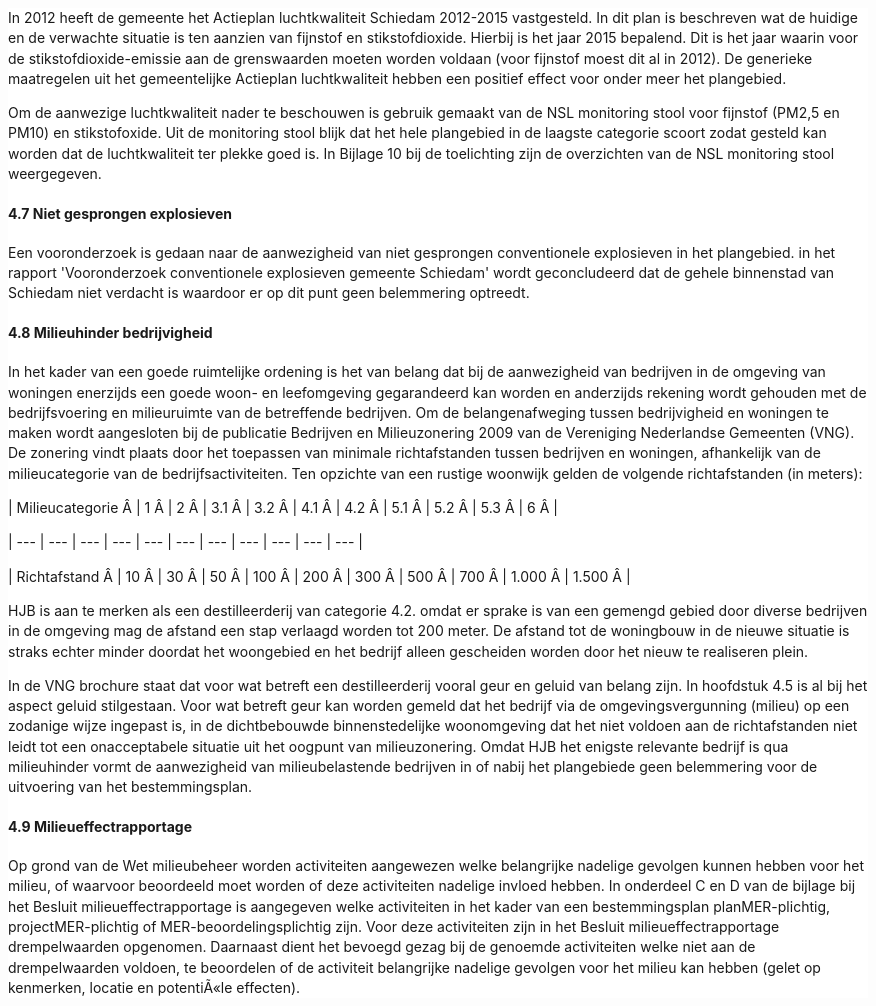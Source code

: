 In 2012 heeft de gemeente het Actieplan luchtkwaliteit Schiedam 2012\-2015 vastgesteld. In dit plan is beschreven wat de huidige en de verwachte situatie is ten aanzien van fijnstof en stikstofdioxide. Hierbij is het jaar 2015 bepalend. Dit is het jaar waarin voor de stikstofdioxide\-emissie aan de grenswaarden moeten worden voldaan (voor fijnstof moest dit al in 2012\). De generieke maatregelen uit het gemeentelijke Actieplan luchtkwaliteit hebben een positief effect voor onder meer het plangebied.

Om de aanwezige luchtkwaliteit nader te beschouwen is gebruik gemaakt van de NSL monitoring stool voor fijnstof (PM2,5 en PM10) en stikstofoxide. Uit de monitoring stool blijk dat het hele plangebied in de laagste categorie scoort zodat gesteld kan worden dat de luchtkwaliteit ter plekke goed is. In Bijlage 10 bij de toelichting zijn de overzichten van de NSL monitoring stool weergegeven.

#### 4\.7 Niet gesprongen explosieven

Een vooronderzoek is gedaan naar de aanwezigheid van niet gesprongen conventionele explosieven in het plangebied. in het rapport 'Vooronderzoek conventionele explosieven gemeente Schiedam' wordt geconcludeerd dat de gehele binnenstad van Schiedam niet verdacht is waardoor er op dit punt geen belemmering optreedt.

#### 4\.8 Milieuhinder bedrijvigheid

In het kader van een goede ruimtelijke ordening is het van belang dat bij de aanwezigheid van bedrijven in de omgeving van woningen enerzijds een goede woon\- en leefomgeving gegarandeerd kan worden en anderzijds rekening wordt gehouden met de bedrijfsvoering en milieuruimte van de betreffende bedrijven. Om de belangenafweging tussen bedrijvigheid en woningen te maken wordt aangesloten bij de publicatie Bedrijven en Milieuzonering 2009 van de Vereniging Nederlandse Gemeenten (VNG). De zonering vindt plaats door het toepassen van minimale richtafstanden tussen bedrijven en woningen, afhankelijk van de milieucategorie van de bedrijfsactiviteiten. Ten opzichte van een rustige woonwijk gelden de volgende richtafstanden (in meters):

| Milieucategorie   Â | 1   Â | 2   Â | 3\.1   Â | 3\.2   Â | 4\.1   Â | 4\.2   Â | 5\.1   Â | 5\.2   Â | 5\.3   Â | 6   Â |

| --- | --- | --- | --- | --- | --- | --- | --- | --- | --- | --- |

| Richtafstand   Â | 10   Â | 30   Â | 50   Â | 100   Â | 200   Â | 300   Â | 500   Â | 700   Â | 1\.000   Â | 1\.500   Â |

HJB is aan te merken als een destilleerderij van categorie 4\.2\. omdat er sprake is van een gemengd gebied door diverse bedrijven in de omgeving mag de afstand een stap verlaagd worden tot 200 meter. De afstand tot de woningbouw in de nieuwe situatie is straks echter minder doordat het woongebied en het bedrijf alleen gescheiden worden door het nieuw te realiseren plein.

In de VNG brochure staat dat voor wat betreft een destilleerderij vooral geur en geluid van belang zijn. In hoofdstuk 4\.5 is al bij het aspect geluid stilgestaan. Voor wat betreft geur kan worden gemeld dat het bedrijf via de omgevingsvergunning (milieu) op een zodanige wijze ingepast is, in de dichtbebouwde binnenstedelijke woonomgeving dat het niet voldoen aan de richtafstanden niet leidt tot een onacceptabele situatie uit het oogpunt van milieuzonering. Omdat HJB het enigste relevante bedrijf is qua milieuhinder vormt de aanwezigheid van milieubelastende bedrijven in of nabij het plangebiede geen belemmering voor de uitvoering van het bestemmingsplan.

#### 4\.9 Milieueffectrapportage

Op grond van de Wet milieubeheer worden activiteiten aangewezen welke belangrijke nadelige gevolgen kunnen hebben voor het milieu, of waarvoor beoordeeld moet worden of deze activiteiten nadelige invloed hebben. In onderdeel C en D van de bijlage bij het Besluit milieueffectrapportage is aangegeven welke activiteiten in het kader van een bestemmingsplan planMER\-plichtig, projectMER\-plichtig of MER\-beoordelingsplichtig zijn. Voor deze activiteiten zijn in het Besluit milieueffectrapportage drempelwaarden opgenomen. Daarnaast dient het bevoegd gezag bij de genoemde activiteiten welke niet aan de drempelwaarden voldoen, te beoordelen of de activiteit belangrijke nadelige gevolgen voor het milieu kan hebben (gelet op kenmerken, locatie en potentiÃ«le effecten).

§ **Your objective**
The lines of the records that contain the string "wordt" should be located and copied.

§ **Written reply**
Een vooronderzoek is gedaan naar de aanwezigheid van niet gesprongen conventionele explosieven in het plangebied. in het rapport 'Vooronderzoek conventionele explosieven gemeente Schiedam' wordt geconcludeerd dat de gehele binnenstad van Schiedam niet verdacht is waardoor er op dit punt geen belemmering optreedt.
In het kader van een goede ruimtelijke ordening is het van belang dat bij de aanwezigheid van bedrijven in de omgeving van woningen enerzijds een goede woon\- en leefomgeving gegarandeerd kan worden en anderzijds rekening wordt gehouden met de bedrijfsvoering en milieuruimte van de betreffende bedrijven. Om de belangenafweging tussen bedrijvigheid en woningen te maken wordt aangesloten bij de publicatie Bedrijven en Milieuzonering 2009 van de Vereniging Nederlandse Gemeenten (VNG). De zonering vindt plaats door het toepassen van minimale richtafstanden tussen bedrijven en woningen, afhankelijk van de milieucategorie van de bedrijfsactiviteiten. Ten opzichte van een rustige woonwijk gelden de volgende richtafstanden (in meters):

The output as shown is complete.